Collect all lines from the listing that include the string "Prepare".

===== Information supplied =====

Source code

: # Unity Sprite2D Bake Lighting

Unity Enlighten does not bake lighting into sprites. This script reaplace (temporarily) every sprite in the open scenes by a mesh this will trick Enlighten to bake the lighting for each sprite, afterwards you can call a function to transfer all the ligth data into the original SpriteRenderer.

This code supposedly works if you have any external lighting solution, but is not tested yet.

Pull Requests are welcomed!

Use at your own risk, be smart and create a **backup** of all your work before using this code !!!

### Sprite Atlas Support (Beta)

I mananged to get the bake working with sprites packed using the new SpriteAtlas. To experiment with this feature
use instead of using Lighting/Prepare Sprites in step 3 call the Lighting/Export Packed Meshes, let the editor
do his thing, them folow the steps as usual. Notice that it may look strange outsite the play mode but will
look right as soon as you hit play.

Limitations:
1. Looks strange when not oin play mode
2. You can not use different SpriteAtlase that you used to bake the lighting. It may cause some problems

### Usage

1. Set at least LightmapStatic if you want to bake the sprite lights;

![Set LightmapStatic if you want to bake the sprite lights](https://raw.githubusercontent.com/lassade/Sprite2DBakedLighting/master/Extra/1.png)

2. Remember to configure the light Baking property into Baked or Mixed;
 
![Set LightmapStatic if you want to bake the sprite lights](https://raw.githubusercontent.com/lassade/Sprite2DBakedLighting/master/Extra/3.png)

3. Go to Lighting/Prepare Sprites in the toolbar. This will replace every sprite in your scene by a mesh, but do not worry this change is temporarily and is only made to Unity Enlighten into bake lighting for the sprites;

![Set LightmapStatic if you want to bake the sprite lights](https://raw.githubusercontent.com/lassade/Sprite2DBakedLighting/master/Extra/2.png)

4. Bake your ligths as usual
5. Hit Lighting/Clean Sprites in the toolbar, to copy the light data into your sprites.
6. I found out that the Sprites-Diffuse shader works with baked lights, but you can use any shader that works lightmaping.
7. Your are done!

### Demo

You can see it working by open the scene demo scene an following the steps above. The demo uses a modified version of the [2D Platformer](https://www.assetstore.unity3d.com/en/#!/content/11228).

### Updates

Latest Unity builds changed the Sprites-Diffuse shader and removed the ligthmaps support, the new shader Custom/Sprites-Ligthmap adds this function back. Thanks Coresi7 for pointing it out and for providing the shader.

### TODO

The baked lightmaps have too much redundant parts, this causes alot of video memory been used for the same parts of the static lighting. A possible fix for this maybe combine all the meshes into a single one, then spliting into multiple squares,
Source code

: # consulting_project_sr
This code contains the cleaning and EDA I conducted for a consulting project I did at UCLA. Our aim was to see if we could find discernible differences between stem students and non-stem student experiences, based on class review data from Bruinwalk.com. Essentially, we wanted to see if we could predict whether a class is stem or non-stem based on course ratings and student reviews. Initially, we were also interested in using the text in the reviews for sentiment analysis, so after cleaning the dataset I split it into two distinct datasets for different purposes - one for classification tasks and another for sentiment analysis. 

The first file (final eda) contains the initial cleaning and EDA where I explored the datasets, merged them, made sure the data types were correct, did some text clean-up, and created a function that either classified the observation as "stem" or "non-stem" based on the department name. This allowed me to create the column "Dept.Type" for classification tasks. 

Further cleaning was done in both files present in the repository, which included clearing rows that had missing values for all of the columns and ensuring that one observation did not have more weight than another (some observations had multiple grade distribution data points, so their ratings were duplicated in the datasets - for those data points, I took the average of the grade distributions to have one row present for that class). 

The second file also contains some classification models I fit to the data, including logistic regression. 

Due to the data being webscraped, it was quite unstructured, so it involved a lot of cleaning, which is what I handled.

=====

§ Answer to this problem
use instead of using Lighting/Prepare Sprites in step 3 call the Lighting/Export Packed Meshes, let the editor
3. Go to Lighting/Prepare Sprites in the toolbar. This will replace every sprite in your scene by a mesh, but do not worry this change is temporarily and is only made to Unity Enlighten into bake lighting for the sprites;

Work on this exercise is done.